(Task goal) Nothing but the lines from the top of the following entries through the line with "An open-loop controller" should be printed, exactly as they are.

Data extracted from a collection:
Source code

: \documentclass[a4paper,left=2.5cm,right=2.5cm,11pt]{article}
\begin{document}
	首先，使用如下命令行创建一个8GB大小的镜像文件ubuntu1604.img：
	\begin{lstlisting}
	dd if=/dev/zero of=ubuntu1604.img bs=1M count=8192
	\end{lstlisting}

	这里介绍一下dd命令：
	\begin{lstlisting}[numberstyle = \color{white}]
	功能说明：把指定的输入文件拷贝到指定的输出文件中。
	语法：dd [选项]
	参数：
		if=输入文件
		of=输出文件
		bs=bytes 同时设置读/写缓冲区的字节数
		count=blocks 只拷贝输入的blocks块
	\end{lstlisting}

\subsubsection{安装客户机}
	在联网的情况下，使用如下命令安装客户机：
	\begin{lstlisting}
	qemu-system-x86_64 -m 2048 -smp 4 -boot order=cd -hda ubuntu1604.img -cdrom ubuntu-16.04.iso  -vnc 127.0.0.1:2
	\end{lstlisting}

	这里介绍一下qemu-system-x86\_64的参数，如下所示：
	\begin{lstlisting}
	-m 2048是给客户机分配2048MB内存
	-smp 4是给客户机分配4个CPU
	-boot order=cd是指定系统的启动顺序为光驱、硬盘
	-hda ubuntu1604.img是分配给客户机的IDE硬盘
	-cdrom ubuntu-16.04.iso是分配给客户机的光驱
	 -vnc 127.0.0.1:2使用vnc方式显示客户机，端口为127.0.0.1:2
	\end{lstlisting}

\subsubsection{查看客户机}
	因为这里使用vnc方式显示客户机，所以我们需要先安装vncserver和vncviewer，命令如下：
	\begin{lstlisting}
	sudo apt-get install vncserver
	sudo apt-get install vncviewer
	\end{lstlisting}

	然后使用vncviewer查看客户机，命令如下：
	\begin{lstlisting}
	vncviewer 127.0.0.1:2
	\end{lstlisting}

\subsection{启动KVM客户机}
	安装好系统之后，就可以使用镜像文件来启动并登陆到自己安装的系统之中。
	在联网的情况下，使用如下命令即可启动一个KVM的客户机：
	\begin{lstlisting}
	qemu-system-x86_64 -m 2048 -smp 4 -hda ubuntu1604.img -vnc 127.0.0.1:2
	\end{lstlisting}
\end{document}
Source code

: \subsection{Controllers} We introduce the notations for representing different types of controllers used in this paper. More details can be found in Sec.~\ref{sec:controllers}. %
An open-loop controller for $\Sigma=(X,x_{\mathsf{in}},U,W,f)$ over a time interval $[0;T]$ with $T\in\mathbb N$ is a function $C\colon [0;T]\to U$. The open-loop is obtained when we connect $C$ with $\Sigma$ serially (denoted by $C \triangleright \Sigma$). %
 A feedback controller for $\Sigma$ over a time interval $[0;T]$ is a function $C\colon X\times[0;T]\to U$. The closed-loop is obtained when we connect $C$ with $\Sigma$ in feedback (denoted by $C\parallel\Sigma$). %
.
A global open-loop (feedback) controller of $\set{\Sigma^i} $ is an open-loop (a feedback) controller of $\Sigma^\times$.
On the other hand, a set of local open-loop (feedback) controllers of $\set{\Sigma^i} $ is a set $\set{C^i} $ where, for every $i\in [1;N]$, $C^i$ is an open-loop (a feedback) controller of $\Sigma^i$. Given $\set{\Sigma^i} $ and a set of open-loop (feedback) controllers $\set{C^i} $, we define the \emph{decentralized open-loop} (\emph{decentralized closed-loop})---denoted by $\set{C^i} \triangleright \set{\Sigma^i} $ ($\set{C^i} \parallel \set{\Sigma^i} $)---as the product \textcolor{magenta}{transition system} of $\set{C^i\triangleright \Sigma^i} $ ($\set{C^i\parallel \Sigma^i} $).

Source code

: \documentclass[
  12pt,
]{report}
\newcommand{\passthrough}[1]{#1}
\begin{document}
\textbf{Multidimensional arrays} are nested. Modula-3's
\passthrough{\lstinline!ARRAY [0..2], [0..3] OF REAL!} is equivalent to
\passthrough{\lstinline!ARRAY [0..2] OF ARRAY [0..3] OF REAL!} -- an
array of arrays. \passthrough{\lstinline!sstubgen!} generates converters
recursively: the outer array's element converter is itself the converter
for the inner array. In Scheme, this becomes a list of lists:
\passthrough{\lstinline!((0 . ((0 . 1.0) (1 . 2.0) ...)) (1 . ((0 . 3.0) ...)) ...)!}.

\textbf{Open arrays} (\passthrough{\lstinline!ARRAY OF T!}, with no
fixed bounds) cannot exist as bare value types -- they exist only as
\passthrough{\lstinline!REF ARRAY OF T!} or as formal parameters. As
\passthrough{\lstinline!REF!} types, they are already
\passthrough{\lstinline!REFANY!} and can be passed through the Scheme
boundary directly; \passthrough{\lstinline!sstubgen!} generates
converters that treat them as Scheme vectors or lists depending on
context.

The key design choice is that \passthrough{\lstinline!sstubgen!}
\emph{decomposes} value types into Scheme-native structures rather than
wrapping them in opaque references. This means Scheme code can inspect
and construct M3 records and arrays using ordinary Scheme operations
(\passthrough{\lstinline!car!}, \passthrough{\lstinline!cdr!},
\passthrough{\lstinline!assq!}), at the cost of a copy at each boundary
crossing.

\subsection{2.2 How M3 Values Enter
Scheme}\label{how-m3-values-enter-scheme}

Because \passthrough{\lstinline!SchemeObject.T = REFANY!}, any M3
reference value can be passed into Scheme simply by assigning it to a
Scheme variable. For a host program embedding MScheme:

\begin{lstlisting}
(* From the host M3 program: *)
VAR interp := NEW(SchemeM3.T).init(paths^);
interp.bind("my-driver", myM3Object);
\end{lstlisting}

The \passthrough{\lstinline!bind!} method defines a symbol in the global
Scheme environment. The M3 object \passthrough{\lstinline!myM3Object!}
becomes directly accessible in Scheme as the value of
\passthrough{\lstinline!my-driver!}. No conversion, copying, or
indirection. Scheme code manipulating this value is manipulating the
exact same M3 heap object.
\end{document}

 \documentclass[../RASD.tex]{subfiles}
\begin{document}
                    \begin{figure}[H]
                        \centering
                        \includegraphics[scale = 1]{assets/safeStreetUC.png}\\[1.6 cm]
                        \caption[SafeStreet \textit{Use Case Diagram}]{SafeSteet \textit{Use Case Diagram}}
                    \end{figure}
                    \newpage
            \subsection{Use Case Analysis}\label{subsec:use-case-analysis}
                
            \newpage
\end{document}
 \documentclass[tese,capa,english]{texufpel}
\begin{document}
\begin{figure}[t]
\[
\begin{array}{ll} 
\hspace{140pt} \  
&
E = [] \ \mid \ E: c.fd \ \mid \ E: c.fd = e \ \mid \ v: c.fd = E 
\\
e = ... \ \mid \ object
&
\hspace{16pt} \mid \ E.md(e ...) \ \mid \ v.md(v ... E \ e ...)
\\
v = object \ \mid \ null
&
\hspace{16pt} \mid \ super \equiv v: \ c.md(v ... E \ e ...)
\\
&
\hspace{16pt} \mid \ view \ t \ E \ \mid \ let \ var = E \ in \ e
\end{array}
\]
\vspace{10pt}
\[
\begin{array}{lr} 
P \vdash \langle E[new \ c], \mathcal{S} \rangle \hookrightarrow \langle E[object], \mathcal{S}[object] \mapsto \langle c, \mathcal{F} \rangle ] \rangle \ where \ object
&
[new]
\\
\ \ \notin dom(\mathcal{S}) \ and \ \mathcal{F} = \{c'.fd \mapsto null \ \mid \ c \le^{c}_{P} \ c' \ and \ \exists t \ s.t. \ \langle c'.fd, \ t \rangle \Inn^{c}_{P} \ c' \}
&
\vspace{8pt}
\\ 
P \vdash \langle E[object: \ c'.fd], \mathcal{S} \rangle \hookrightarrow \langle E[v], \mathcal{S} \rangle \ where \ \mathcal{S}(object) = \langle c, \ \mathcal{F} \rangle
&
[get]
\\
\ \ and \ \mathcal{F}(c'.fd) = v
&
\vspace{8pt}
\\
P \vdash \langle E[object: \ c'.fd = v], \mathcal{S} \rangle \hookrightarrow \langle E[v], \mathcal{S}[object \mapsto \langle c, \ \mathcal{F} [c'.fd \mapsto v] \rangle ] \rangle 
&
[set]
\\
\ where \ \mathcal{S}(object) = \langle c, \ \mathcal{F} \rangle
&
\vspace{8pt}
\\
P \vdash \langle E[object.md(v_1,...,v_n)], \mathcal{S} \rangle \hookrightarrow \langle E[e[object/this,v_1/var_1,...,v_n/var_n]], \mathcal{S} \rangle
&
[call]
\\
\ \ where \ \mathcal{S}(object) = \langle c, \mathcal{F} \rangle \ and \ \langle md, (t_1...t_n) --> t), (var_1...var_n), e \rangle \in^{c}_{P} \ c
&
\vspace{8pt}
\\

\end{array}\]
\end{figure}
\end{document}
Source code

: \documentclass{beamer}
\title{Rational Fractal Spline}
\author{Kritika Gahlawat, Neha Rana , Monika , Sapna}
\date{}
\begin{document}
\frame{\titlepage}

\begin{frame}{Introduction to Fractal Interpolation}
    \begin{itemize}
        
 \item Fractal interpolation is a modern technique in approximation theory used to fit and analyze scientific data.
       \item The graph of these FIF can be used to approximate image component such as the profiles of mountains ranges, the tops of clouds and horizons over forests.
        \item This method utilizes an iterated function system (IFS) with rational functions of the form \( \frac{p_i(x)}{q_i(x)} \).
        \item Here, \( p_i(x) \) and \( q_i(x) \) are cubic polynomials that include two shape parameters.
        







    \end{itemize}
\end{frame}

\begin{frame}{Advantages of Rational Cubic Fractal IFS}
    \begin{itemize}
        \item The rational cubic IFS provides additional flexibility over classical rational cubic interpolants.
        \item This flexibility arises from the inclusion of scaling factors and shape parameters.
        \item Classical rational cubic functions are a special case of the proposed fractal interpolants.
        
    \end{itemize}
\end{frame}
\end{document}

(Exercise solution)
Source code

: \documentclass[a4paper,left=2.5cm,right=2.5cm,11pt]{article}
\begin{document}
	首先，使用如下命令行创建一个8GB大小的镜像文件ubuntu1604.img：
	\begin{lstlisting}
	dd if=/dev/zero of=ubuntu1604.img bs=1M count=8192
	\end{lstlisting}

	这里介绍一下dd命令：
	\begin{lstlisting}[numberstyle = \color{white}]
	功能说明：把指定的输入文件拷贝到指定的输出文件中。
	语法：dd [选项]
	参数：
		if=输入文件
		of=输出文件
		bs=bytes 同时设置读/写缓冲区的字节数
		count=blocks 只拷贝输入的blocks块
	\end{lstlisting}

\subsubsection{安装客户机}
	在联网的情况下，使用如下命令安装客户机：
	\begin{lstlisting}
	qemu-system-x86_64 -m 2048 -smp 4 -boot order=cd -hda ubuntu1604.img -cdrom ubuntu-16.04.iso  -vnc 127.0.0.1:2
	\end{lstlisting}

	这里介绍一下qemu-system-x86\_64的参数，如下所示：
	\begin{lstlisting}
	-m 2048是给客户机分配2048MB内存
	-smp 4是给客户机分配4个CPU
	-boot order=cd是指定系统的启动顺序为光驱、硬盘
	-hda ubuntu1604.img是分配给客户机的IDE硬盘
	-cdrom ubuntu-16.04.iso是分配给客户机的光驱
	 -vnc 127.0.0.1:2使用vnc方式显示客户机，端口为127.0.0.1:2
	\end{lstlisting}

\subsubsection{查看客户机}
	因为这里使用vnc方式显示客户机，所以我们需要先安装vncserver和vncviewer，命令如下：
	\begin{lstlisting}
	sudo apt-get install vncserver
	sudo apt-get install vncviewer
	\end{lstlisting}

	然后使用vncviewer查看客户机，命令如下：
	\begin{lstlisting}
	vncviewer 127.0.0.1:2
	\end{lstlisting}

\subsection{启动KVM客户机}
	安装好系统之后，就可以使用镜像文件来启动并登陆到自己安装的系统之中。
	在联网的情况下，使用如下命令即可启动一个KVM的客户机：
	\begin{lstlisting}
	qemu-system-x86_64 -m 2048 -smp 4 -hda ubuntu1604.img -vnc 127.0.0.1:2
	\end{lstlisting}
\end{document}
Source code

: \subsection{Controllers} We introduce the notations for representing different types of controllers used in this paper. More details can be found in Sec.~\ref{sec:controllers}. %
An open-loop controller for $\Sigma=(X,x_{\mathsf{in}},U,W,f)$ over a time interval $[0;T]$ with $T\in\mathbb N$ is a function $C\colon [0;T]\to U$. The open-loop is obtained when we connect $C$ with $\Sigma$ serially (denoted by $C \triangleright \Sigma$). %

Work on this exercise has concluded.